## About this task
Search the listing below for the word "Thunnus" and copy each line that holds it.
***
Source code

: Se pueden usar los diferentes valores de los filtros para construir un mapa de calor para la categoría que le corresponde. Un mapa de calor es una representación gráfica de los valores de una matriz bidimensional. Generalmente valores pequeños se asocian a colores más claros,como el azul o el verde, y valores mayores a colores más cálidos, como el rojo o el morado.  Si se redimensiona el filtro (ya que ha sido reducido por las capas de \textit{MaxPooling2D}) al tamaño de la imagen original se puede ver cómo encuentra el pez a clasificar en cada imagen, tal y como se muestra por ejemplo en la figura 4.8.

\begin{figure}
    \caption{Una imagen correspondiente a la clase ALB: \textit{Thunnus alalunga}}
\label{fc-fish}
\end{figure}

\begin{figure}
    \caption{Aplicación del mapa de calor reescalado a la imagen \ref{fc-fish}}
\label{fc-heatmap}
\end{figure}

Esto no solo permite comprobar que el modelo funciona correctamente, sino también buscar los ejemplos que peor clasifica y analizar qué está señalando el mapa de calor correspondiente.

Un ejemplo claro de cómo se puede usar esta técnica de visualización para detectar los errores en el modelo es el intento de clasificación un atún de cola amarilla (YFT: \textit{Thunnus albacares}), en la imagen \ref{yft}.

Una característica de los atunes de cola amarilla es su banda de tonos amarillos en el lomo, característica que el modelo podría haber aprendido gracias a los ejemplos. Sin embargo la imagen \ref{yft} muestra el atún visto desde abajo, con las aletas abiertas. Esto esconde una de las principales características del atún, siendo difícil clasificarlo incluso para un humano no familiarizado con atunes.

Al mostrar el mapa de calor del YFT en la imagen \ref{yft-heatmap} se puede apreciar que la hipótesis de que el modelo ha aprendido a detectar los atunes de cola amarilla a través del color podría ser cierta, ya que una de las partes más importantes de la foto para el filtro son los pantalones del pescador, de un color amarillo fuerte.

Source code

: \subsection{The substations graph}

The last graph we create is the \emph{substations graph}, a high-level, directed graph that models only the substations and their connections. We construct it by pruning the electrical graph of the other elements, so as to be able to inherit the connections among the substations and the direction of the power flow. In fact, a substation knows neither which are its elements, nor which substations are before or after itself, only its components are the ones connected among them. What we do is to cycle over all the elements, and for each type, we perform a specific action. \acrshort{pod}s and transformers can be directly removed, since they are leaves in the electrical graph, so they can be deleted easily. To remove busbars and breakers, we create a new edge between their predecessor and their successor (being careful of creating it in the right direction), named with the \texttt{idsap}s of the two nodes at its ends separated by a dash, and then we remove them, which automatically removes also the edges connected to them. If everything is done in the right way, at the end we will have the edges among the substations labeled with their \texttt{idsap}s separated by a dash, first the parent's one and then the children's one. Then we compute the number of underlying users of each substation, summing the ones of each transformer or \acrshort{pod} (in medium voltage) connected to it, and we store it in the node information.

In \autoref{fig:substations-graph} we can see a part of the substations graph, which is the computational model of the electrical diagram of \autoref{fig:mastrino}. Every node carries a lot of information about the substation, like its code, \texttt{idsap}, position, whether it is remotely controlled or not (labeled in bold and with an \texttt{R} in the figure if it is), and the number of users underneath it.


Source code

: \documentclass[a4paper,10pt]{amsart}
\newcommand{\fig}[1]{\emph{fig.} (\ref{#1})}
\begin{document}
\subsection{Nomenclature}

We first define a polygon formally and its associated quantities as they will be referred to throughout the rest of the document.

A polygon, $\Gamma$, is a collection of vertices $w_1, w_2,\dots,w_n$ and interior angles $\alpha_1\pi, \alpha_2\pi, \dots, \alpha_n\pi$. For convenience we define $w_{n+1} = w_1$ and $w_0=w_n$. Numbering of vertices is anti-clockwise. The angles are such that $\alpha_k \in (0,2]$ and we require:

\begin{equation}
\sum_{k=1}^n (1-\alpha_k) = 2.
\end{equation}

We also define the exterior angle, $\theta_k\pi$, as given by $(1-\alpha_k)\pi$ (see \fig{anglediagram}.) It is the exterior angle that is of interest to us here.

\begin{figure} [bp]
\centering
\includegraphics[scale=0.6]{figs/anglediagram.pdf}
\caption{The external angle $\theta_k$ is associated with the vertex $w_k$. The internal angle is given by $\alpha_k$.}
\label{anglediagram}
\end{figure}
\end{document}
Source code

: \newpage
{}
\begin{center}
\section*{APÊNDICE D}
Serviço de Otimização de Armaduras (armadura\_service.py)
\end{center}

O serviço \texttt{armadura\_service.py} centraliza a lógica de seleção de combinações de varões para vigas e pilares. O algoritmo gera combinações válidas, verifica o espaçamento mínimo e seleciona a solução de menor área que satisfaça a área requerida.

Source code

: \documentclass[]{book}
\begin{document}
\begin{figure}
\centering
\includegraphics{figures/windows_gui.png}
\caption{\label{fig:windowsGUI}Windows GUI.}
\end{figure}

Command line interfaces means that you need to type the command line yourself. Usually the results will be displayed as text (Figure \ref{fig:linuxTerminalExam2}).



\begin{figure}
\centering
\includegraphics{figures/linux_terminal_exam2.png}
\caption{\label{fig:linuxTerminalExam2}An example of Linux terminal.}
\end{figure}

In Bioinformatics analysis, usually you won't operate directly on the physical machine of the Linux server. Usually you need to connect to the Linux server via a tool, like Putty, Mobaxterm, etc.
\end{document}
***
## Answer to this task
    \caption{Una imagen correspondiente a la clase ALB: \textit{Thunnus alalunga}}
Un ejemplo claro de cómo se puede usar esta técnica de visualización para detectar los errores en el modelo es el intento de clasificación un atún de cola amarilla (YFT: \textit{Thunnus albacares}), en la imagen \ref{yft}.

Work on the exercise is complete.